On being an ID: A cautionary tale

I am an instructional designer. I am a multimedia developer. I have my Master’s degree in Instructional Design & Technology and have been working in the field for five years. I’ve seen plenty of learning examples, from paper to CBT to rapid e-learning and everything in between. I think I have a pretty good sense of what works stylistically and from a UX point of view. I have a fairly good grasp of the technology and the theory behind instructional design. With that being said, it’s hard sometimes not to be a little smug and sit on top of my Vygotskian throne dispensing wisdom to the inept SMEs who cross my path. “You want to do THAT? Oh, well, {insert choice learning theory here} states you should do THIS…”, or “we tried that approach 4 years ago and they didn’t get it” (as if it is the exact same approach with the exact same learners, tools, time frame, etc.).

I know I have been guilty of this type of thinking in the past.
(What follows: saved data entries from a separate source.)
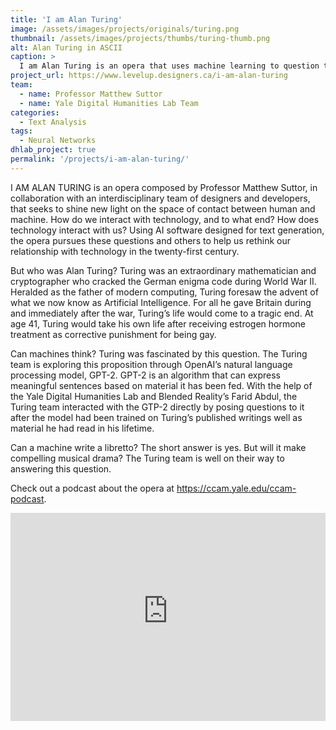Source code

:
 ```yaml
---
title: 'I am Alan Turing'
image: /assets/images/projects/originals/turing.png
thumbnail: /assets/images/projects/thumbs/turing-thumb.png
alt: Alan Turing in ASCII
caption: >
  I am Alan Turing is an opera that uses machine learning to question the boundary between the human and the machine.
project_url: https://www.levelup.designers.ca/i-am-alan-turing
team:
  - name: Professor Matthew Suttor
  - name: Yale Digital Humanities Lab Team
categories:
  - Text Analysis
tags:
  - Neural Networks
dhlab_project: true
permalink: '/projects/i-am-alan-turing/'
---
```


I AM ALAN TURING is an opera composed by Professor Matthew Suttor, in collaboration with an interdisciplinary team of designers and developers, that seeks to shine new light on the space of contact between human and machine. How do we interact with technology, and to what end? How does technology interact with us? Using AI software designed for text generation, the opera pursues these questions and others to help us rethink our relationship with technology in the twenty-first century.

But who was Alan Turing? Turing was an extraordinary mathematician and cryptographer who cracked the German enigma code during World War II. Heralded as the father of modern computing, Turing foresaw the advent of what we now know as Artificial Intelligence. For all he gave Britain during and immediately after the war, Turing’s life would come to a tragic end. At age 41, Turing would take his own life after receiving estrogen hormone treatment as corrective punishment for being gay.

Can machines think? Turing was fascinated by this question. The Turing team is exploring this proposition through OpenAI’s natural language processing model, GPT-2. GPT-2 is an algorithm that can express meaningful sentences based on material it has been fed. With the help of the Yale Digital Humanities Lab and Blended Reality’s Farid Abdul, the Turing team interacted with the GTP-2 directly by posing questions to it after the model had been trained on Turing’s published writings well as material he had read in his lifetime.

Can a machine write a libretto? The short answer is yes. But will it make compelling musical drama? The Turing team is well on their way to answering this question.

Check out a podcast about the opera at https://ccam.yale.edu/ccam-podcast.

<div id='iframe-container' style='position:relative; height:0; padding-bottom: 66%;'>
  <iframe src='https://duhaime.s3.amazonaws.com/sketches/A565AC1E351B6A21FF7F005AB6FDE6F7/index.html' width='100%' height='100%' style='border: none; position: absolute'></iframe>
</div>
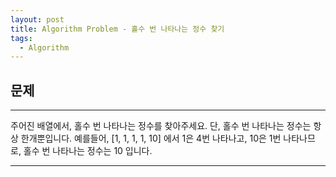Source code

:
 ```yaml
---
layout: post
title: Algorithm Problem - 홀수 번 나타나는 정수 찾기
tags:
  - Algorithm
---
```

## 문제

***
주어진 배열에서, 홀수 번 나타나는 정수를 찾아주세요. 단, 홀수 번 나타나는 정수는 항상 한개뿐입니다.
예를들어, [1, 1, 1, 1, 10] 에서 1은 4번 나타나고, 10은 1번 나타나므로, 홀수 번 나타나는 정수는 10 입니다.

***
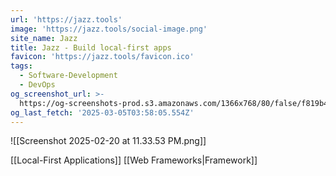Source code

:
 ```yaml
---
url: 'https://jazz.tools'
image: 'https://jazz.tools/social-image.png'
site_name: Jazz
title: Jazz - Build local-first apps
favicon: 'https://jazz.tools/favicon.ico'
tags:
  - Software-Development
  - DevOps
og_screenshot_url: >-
  https://og-screenshots-prod.s3.amazonaws.com/1366x768/80/false/f819b4e701a2dc494be75f972972c0057931844a646b33467a69ea98f9c4f435.jpeg
og_last_fetch: '2025-03-05T03:58:05.554Z'
---
```

![[Screenshot 2025-02-20 at 11.33.53 PM.png]]

[[Local-First Applications]]
[[Web Frameworks|Framework]]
I became aware of it in my first career working with homeless folks in Minneapolis. I wasn’t condescending to the homeless folks, I condescended to everyone who didn’t work with the them. I was the arrogant liberal, the one that thinks it’s all or nothing. If you weren’t actually working with the homeless as an occupation then you weren’t truly social justice oriented. I knew social justice and I was going to look down upon you if you weren’t fully invested. I could sit on my high horse because I was making a difference. Yeah, I was a smug bastard and had the pay ($18K/yr) to prove it. Now don’t get me wrong, I am still very much a liberal. I just think I have tempered my views a bit and am not as quick to rush to judgment of others who aren’t “doing as much.” Besides, who am I to judge who does what, how much they do and whether it is “enough?”

I guess the point I’m trying to make here is to keep an open mind. Don’t rush to judgment about an idea a SME presents. Don’t think that because you are the ID that you are the sole arbiter of what works. Yes, you have a pretty good idea, but the best of us ALL of us can be wrong sometimes. Think about the learner. What does (s)he need to be able to perform his/her job optimally? How can you partner with the SME to provide the best product? It’s not about the SME and it’s not about you as the ID. Strangely enough, it’s about the learner.